L’histoire des abeilles est si intéressante & si étendue, qu’elle seule a fourni des mémoires volumineux à Reaumur, & cependant elle n’a pas encore acquis toute sa perfection. Comme nous sommes forcés d’être courts, nous n’en dirons pas davantage, & nous nous contenterons de renvoyer à MM. Reaumur, Geoffroy, Valmont de Bomare, & à l’article Abeille, du Dictionnaire d’Agriculture, donné par M. l’abbé Tessier.

Linné & M. Geoffroy ont divisé les abeilles en deux familles ; en abeilles très-velues, nommées aussi abeilles bourdons, & en abeilles proprement dites, ou abeilles moins velues. Nous avons suivi leur exemple.
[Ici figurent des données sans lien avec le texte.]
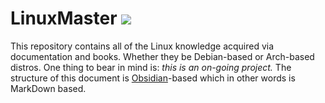 # LinuxMaster  <a href="https://github.com/victorkolis" target="_blank"><img src="https://img.shields.io/badge/Linux-FCC624?style=for-the-badge&logo=linux&logoColor=black" target="_blank"></a>
This repository contains all of the Linux knowledge acquired via documentation and books. Whether they be Debian-based or Arch-based distros.
One thing to bear in mind is: *this is an on-going project.* The structure of this document is <a href='https://obsidian.md/'>Obsidian</a>-based which in other words is MarkDown based.
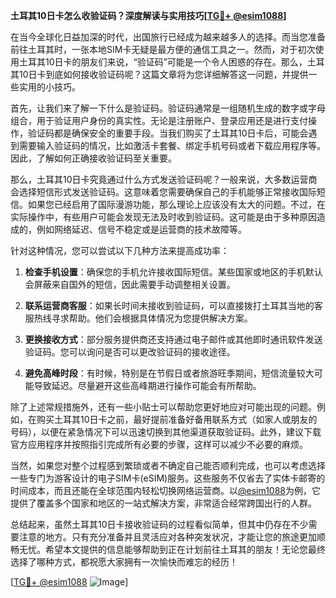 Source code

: **土耳其10日卡怎么收验证码？深度解读与实用技巧[[TG💪+ @esim1088](https://t.me/s/esim1088)]**

在当今全球化日益加深的时代，出国旅行已经成为越来越多人的选择。而当您准备前往土耳其时，一张本地SIM卡无疑是最方便的通信工具之一。然而，对于初次使用土耳其10日卡的朋友们来说，“验证码”可能是一个令人困惑的存在。那么，土耳其10日卡到底如何接收验证码呢？这篇文章将为您详细解答这一问题，并提供一些实用的小技巧。

首先，让我们来了解一下什么是验证码。验证码通常是一组随机生成的数字或字母组合，用于验证用户身份的真实性。无论是注册账户、登录应用还是进行支付操作，验证码都是确保安全的重要手段。当我们购买了土耳其10日卡后，可能会遇到需要输入验证码的情况，比如激活卡套餐、绑定手机号码或者下载应用程序等。因此，了解如何正确接收验证码至关重要。

那么，土耳其10日卡究竟通过什么方式发送验证码呢？一般来说，大多数运营商会选择短信形式发送验证码。这意味着您需要确保自己的手机能够正常接收国际短信。如果您已经启用了国际漫游功能，那么理论上应该没有太大的问题。不过，在实际操作中，有些用户可能会发现无法及时收到验证码。这可能是由于多种原因造成的，例如网络延迟、信号不稳定或是运营商的技术故障等。

针对这种情况，您可以尝试以下几种方法来提高成功率：

1. **检查手机设置**：确保您的手机允许接收国际短信。某些国家或地区的手机默认会屏蔽来自国外的短信，因此需要手动调整相关设置。
   
2. **联系运营商客服**：如果长时间未接收到验证码，可以直接拨打土耳其当地的客服热线寻求帮助。他们会根据具体情况为您提供解决方案。
   
3. **更换接收方式**：部分服务提供商还支持通过电子邮件或其他即时通讯软件发送验证码。您可以询问是否可以更改验证码的接收途径。
   
4. **避免高峰时段**：有时候，特别是在节假日或者旅游旺季期间，短信流量较大可能导致延迟。尽量避开这些高峰期进行操作可能会有所帮助。

除了上述常规措施外，还有一些小贴士可以帮助您更好地应对可能出现的问题。例如，在购买土耳其10日卡之前，最好提前准备好备用联系方式（如家人或朋友的号码），以便在紧急情况下可以迅速切换到其他渠道获取验证码。此外，建议下载官方应用程序并按照指引完成所有必要的步骤，这样可以减少不必要的麻烦。

当然，如果您对整个过程感到繁琐或者不确定自己能否顺利完成，也可以考虑选择一些专门为游客设计的电子SIM卡(eSIM)服务。这些服务不仅省去了实体卡邮寄的时间成本，而且还能在全球范围内轻松切换网络运营商。以[@esim1088](https://t.me/s/esim1088)为例，它提供了覆盖多个国家和地区的一站式解决方案，非常适合经常跨国出行的人群。

总结起来，虽然土耳其10日卡接收验证码的过程看似简单，但其中仍存在不少需要注意的地方。只有充分准备并且灵活应对各种突发状况，才能让您的旅途更加顺畅无忧。希望本文提供的信息能够帮助到正在计划前往土耳其的朋友！无论您最终选择了哪种方式，都祝愿大家拥有一次愉快而难忘的经历！

[[TG💪+ @esim1088](https://t.me/s/esim1088) ![Image](https://i.postimg.cc/4NQfJmqS/Snipaste-2025-05-13-00-14-12.png)] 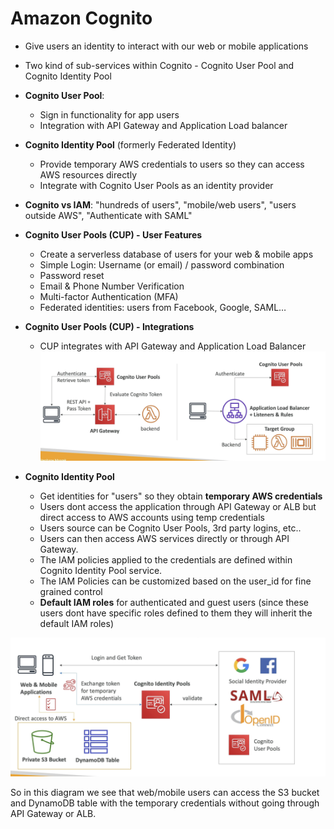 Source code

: # Amazon Cognito

  - Give users an identity to interact with our web or mobile applications
  - Two kind of sub-services within Cognito - Cognito User Pool and Cognito Identity Pool
  - **Cognito User Pool**:
    - Sign in functionality for app users 
    - Integration with API Gateway and Application Load balancer
  - **Cognito Identity Pool** (formerly Federated Identity)
    - Provide temporary AWS credentials to users so they can access AWS resources directly
    - Integrate with Cognito User Pools as an identity provider
  - **Cognito vs IAM**: "hundreds of users", "mobile/web users", "users outside AWS", "Authenticate with SAML"

- **Cognito User Pools (CUP) - User Features**  
  
  - Create a serverless database of users for your web & mobile apps
  - Simple Login: Username (or email) / password combination
  - Password reset
  - Email & Phone Number Verification
  - Multi-factor Authentication (MFA)
  - Federated identities: users from Facebook, Google, SAML…

- **Cognito User Pools (CUP) - Integrations**  
  
  - CUP integrates with API Gateway and Application Load Balancer  
  ![Alt text](images/CUP_Integration.png)

- **Cognito Identity Pool**   
  
  - Get identities for "users" so they obtain **temporary AWS credentials**
  - Users dont access the application through API Gateway or ALB but direct access to AWS accounts using temp credentials
  - Users source can be Cognito User Pools, 3rd party logins, etc..
  - Users can then access AWS services directly or through API Gateway.
  - The IAM policies applied to the credentials are defined within Cognito Identity Pool service.
  - The IAM Policies can be customized based on the user_id for fine grained control
  - **Default IAM roles** for authenticated and guest users (since these users dont have specific roles defined to them they will inherit the default IAM roles)

![Alt text](images/CIP_Example.png)

So in this diagram we see that web/mobile users can access the S3 bucket and DynamoDB table with the temporary credentials without going through API Gateway or ALB.

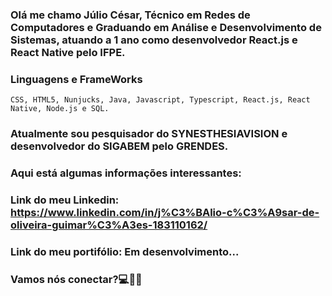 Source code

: ### Olá me chamo Júlio César, Técnico em Redes de Computadores e Graduando em Análise e Desenvolvimento de Sistemas, atuando a 1 ano como desenvolvedor React.js e React Native pelo IFPE. 

### Linguagens e FrameWorks
    CSS, HTML5, Nunjucks, Java, Javascript, Typescript, React.js, React Native, Node.js e SQL.

### Atualmente sou pesquisador do SYNESTHESIAVISION e desenvolvedor do SIGABEM pelo GRENDES.

### Aqui está algumas informações interessantes:

### Link do meu Linkedin: https://www.linkedin.com/in/j%C3%BAlio-c%C3%A9sar-de-oliveira-guimar%C3%A3es-183110162/
### Link do meu portifólio: Em desenvolvimento...

### Vamos nós conectar?💻👋🏻

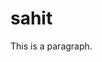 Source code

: <!DOCTYPE html>
<html>
<title>HTML Tutorial</title>
<body>

<h1>sahit </h1>
<p>This is a paragraph.</p>

</body>
</html>
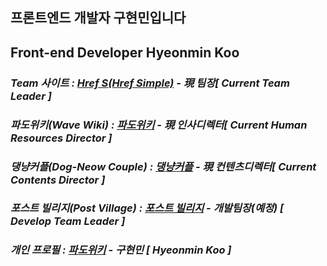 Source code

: <h2> 프론트엔드 개발자 구현민입니다 </h2>
<h2> Front-end Developer Hyeonmin Koo</h2>

<p>
  <em>
    <h3>
      Team 사이트 : <a href="https://hrefs.co.kr">Href S(Href Simple)</a> - 現 팀장[ Current Team Leader ]
    </h3>
  </em>
  <em>
    <h3>
      파도위키(Wave Wiki) : <a href="https://hrefs.co.kr/wavewiki">파도위키</a> - 現 인사디렉터[ Current Human Resources Director ]
    </h3>
  </em>
  <em>
    <h3>
      댕냥커플(Dog-Neow Couple) : <a href="#">댕냥커플</a> - 現 컨텐츠디렉터[ Current Contents Director ]
    </h3>
  </em>
  <em>
    <h3>
      포스트 빌리지(Post Village) : <a href="#">포스트 빌리지</a> - 개발팀장(예정) [ Develop Team Leader ]
    </h3>
  </em>
  <em>
    <h3>
      개인 프로필 : <a href="https://hrefs.co.kr/hrefs1_member.html">파도위키</a> - 구현민 [ Hyeonmin Koo ]
    </h3>
  </em>
  </p>
      

<!--
**waterduck12/waterduck12** is a ✨ _special_ ✨ repository because its `README.md` (this file) appears on your GitHub profile.

Here are some ideas to get you started:

- 🔭 I’m currently working on ...
- 🌱 I’m currently learning ...
- 👯 I’m looking to collaborate on ...
- 🤔 I’m looking for help with ...
- 💬 Ask me about ...
- 📫 How to reach me: ...
- 😄 Pronouns: ...
- ⚡ Fun fact: ...
-->
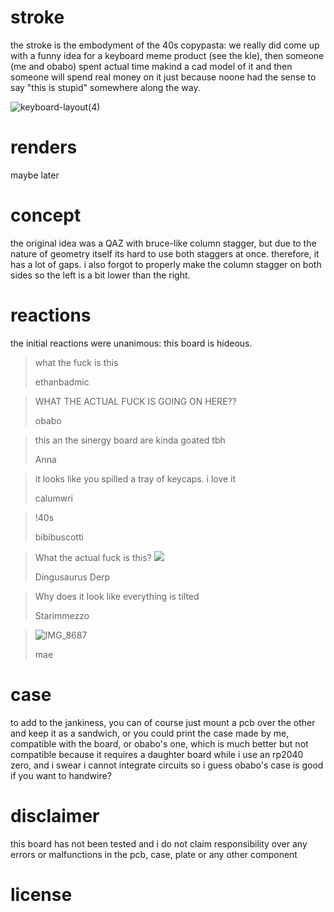 # stroke
the stroke is the embodyment of the 40s copypasta: we really did come up with a funny idea for a keyboard meme product (see the kle), then someone (me and obabo) spent actual time makind a cad model of it and then someone will spend real money on it just because noone had the sense to say "this is stupid" somewhere along the way.

![keyboard-layout(4)](https://github.com/tobiKaboom/stroke/assets/157970333/55f024e7-1916-4273-bdc9-bcefab88b34a)
# renders
maybe later
# concept
the original idea was a QAZ with bruce-like column stagger, but due to the nature of geometry itself its hard to use both staggers at once. therefore, it has a lot of gaps.
i also forgot to properly make the column stagger on both sides so the left is a bit lower than the right.
# reactions
the initial reactions were unanimous: this board is hideous.

> what the fuck is this
> 
> ethanbadmic

> WHAT THE ACTUAL FUCK IS GOING ON HERE??
>
> obabo

> this an the sinergy board are kinda goated tbh
>
> Anna

> it looks like you spilled a tray of keycaps. i love it
>
> calumwri

> !40s
>
> bibibuscotti

> What the actual fuck is this?
> ![](https://cdn.discordapp.com/attachments/527180441950617615/1255620396154093751/FsjbfYtaYAAfr-E.JPEG?ex=667e73de&is=667d225e&hm=f5a523f9b768b0a8f7fbe9847dba96479776ee7e2dfa1c37b344bb8e9b9fd95e&)
>
> Dingusaurus Derp

> Why does it look like everything is tilted
>
> Starimmezzo


> ![IMG_8687](https://github.com/tobiKaboom/stroke/assets/157970333/89d939f1-97bd-4168-99ad-64d653809d8a)
> 
> mae

# case
to add to the jankiness, you can of course just mount a pcb over the other and keep it as a sandwich, or you could print the case made by me, compatible with the board, or obabo's one, which is much better but not compatible because it requires a daughter board while i use an rp2040 zero, and i swear i cannot integrate circuits so i guess obabo's case is good if you want to handwire?

# disclaimer
this board has not been tested and i do not claim responsibility over any errors or malfunctions in the pcb, case, plate or any other component 

# license

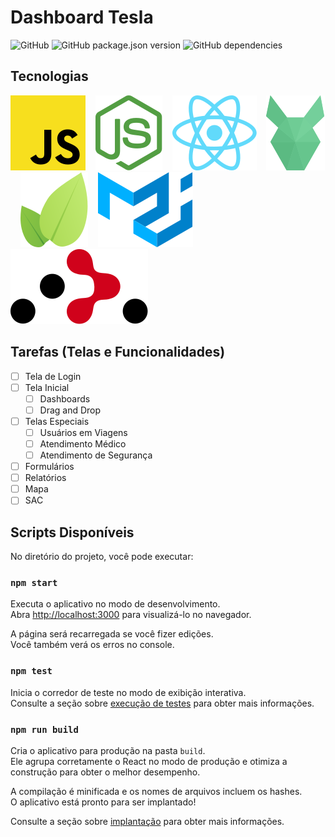 # Dashboard Tesla

![GitHub][github_license]
![GitHub package.json version][github_version]
![GitHub dependencies][github_dependencies]

## Tecnologias
[![JavaScript][javascript_logo]][javascript]&nbsp;&nbsp;&nbsp;
[![Node][nodejs_logo]][nodejs]&nbsp;&nbsp;&nbsp;
[![React][react_logo]][react]&nbsp;&nbsp;&nbsp;
[![PouchDB][pouchdb_logo]][pouchdb]&nbsp;&nbsp;&nbsp;
[![Leaflet][leaflet_logo]][leaflet]&nbsp;&nbsp;&nbsp;
[![Material-UI][material_ui_logo]][material_ui]&nbsp;&nbsp;&nbsp;
[![React Router][react_router_logo]][react_router]

## Tarefas (Telas e Funcionalidades)
- [ ] Tela de Login
- [ ] Tela Inicial
  - [ ] Dashboards
  - [ ] Drag and Drop
- [ ] Telas Especiais
  - [ ] Usuários em Viagens
  - [ ] Atendimento Médico
  - [ ] Atendimento de Segurança
- [ ] Formulários
- [ ] Relatórios
- [ ] Mapa
- [ ] SAC

## Scripts Disponíveis

No diretório do projeto, você pode executar:

### `npm start`

Executa o aplicativo no modo de desenvolvimento. <br />
Abra [http://localhost:3000][localhost] para visualizá-lo no navegador.

A página será recarregada se você fizer edições. <br />
Você também verá os erros no console.

### `npm test`

Inicia o corredor de teste no modo de exibição interativa. <br />
Consulte a seção sobre [execução de testes][docs_test] para obter mais informações.

### `npm run build`

Cria o aplicativo para produção na pasta `build`. <br />
Ele agrupa corretamente o React no modo de produção e otimiza a construção para obter o melhor desempenho.

A compilação é minificada e os nomes de arquivos incluem os hashes. <br />
O aplicativo está pronto para ser implantado!

Consulte a seção sobre [implantação][docs_deployment] para obter mais informações.

[react]: https://reactjs.org/
[react_logo]: docs/images/react.svg
[nodejs]: https://nodejs.org/
[nodejs_logo]: docs/images/nodejs.svg
[react_router]: https://reacttraining.com/react-router/
[react_router_logo]: docs/images/react-router.svg
[eslint]: https://eslint.org/
[eslint_logo]: docs/images/eslint.svg
[pouchdb]: https://pouchdb.com/
[pouchdb_logo]: docs/images/pouchdb.svg
[javascript]: https://javascript.com/
[javascript_logo]: docs/images/javascript.svg
[material_ui]: https://material-ui.com/
[material_ui_logo]: docs/images/material-ui.svg
[leaflet]: https://leafletjs.com/
[leaflet_logo]:docs/images/leaflet.svg

[localhost]: http://localhost:3000
[docs_test]: https://facebook.github.io/create-react-app/docs/running-tests
[docs_deployment]: https://facebook.github.io/create-react-app/docs/deployment

[github_license]: https://img.shields.io/github/license/gustavo-veiga/ihc-tesla?style=flat-square
[github_version]: https://img.shields.io/github/package-json/v/gustavo-veiga/ihc-tesla?style=flat-square
[github_dependencies]: https://img.shields.io/david/gustavo-veiga/ihc-tesla?style=flat-square
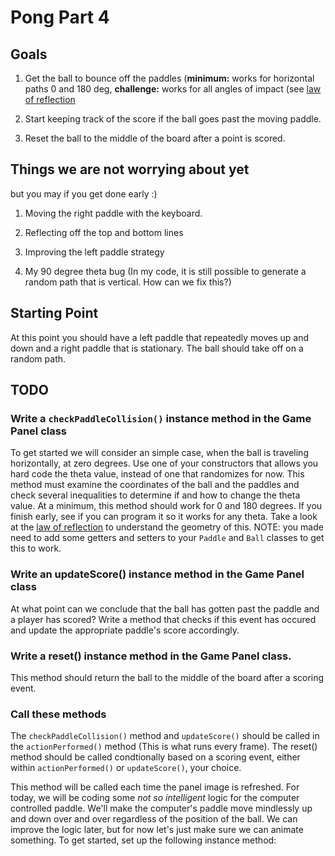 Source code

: # Pong Part 4

## Goals

1. Get the ball to bounce off the paddles (**minimum:** works for horizontal paths 0 and 180 deg, **challenge:** works for all angles of impact (see [law of reflection](https://en.wikipedia.org/wiki/Reflection_(physics))
 
2. Start keeping track of the score if the ball goes past the moving paddle.

3. Reset the ball to the middle of the board after a point is scored.

## Things we are not worrying about yet
but you may if you get done early :)

1. Moving the right paddle with the keyboard.

2. Reflecting off the top and bottom lines

3. Improving the left paddle strategy

4. My 90 degree theta bug (In my code, it is still possible to generate a random path that is vertical. How can we fix this?)

## Starting Point

At this point you should have a left paddle that repeatedly moves up and down and a right paddle that is stationary. The ball should take off on a random path.

## TODO

### Write a `checkPaddleCollision()` instance method in the Game Panel class

To get started we will consider an simple case, when the ball is traveling horizontally, at zero degrees. Use one of your constructors that allows you hard code the theta
value, instead of one that randomizes for now. This method must examine the coordinates of the ball and the paddles and check several inequalities to determine if and how
to change the theta value. At a minimum, this method should work for 0 and 180 degrees. If you finish early, see if you can program it so it works for any theta. 
Take a look at the [law of reflection](https://en.wikipedia.org/wiki/Reflection_(physics)) to understand the geometry of this. NOTE: you made need to add some getters
and setters to your `Paddle` and `Ball` classes to get this to work.

### Write an updateScore() instance method in the Game Panel class

At what point can we conclude that the ball has gotten past the paddle and a player has scored? Write a method that checks if this event has occured and update the 
appropriate paddle's score accordingly.

### Write a reset() instance method in the Game Panel class.

This method should return the ball to the middle of the board after a scoring event.

### Call these methods

The `checkPaddleCollision()` method and `updateScore()` should be called in the `actionPerformed()` method (This is what runs every frame). The reset() method should be called
condtionally based on a scoring event, either within `actionPerformed()` or `updateScore()`, your choice.

This method will be called each time the panel image is refreshed. For today, we will be coding some *not so intelligent* logic for the computer controlled paddle. We'll make the computer's paddle move mindlessly up and down over and over regardless of the position of the ball. We can improve the logic later, but for now let's just make sure we can animate something. To get started, set up the following instance method:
On distingue les bourdons au premier coup-d’œil ; ils sont plus gros que les autres abeilles ; leur corps est couvert de poils plus longs & plus serrés ; ils volent avec plus de bruit, avec un bourdonnement qui leur a fait donner le nom qu’ils portent.

Les bourdons vivent en société peu nombreuse. Ils sont ordinairement au nombre de trente à cinquante, jamais au-dessus de cent. On y trouve, parmi eux, les trois sexes, dont nous avons parlé plus haut. La femelle est la plus grande, le mâle l’est un peu moins, & enfin les mulets sont beaucoup plus petits que ceux-ci. Les mâles seuls n’ont point d’aiguillon.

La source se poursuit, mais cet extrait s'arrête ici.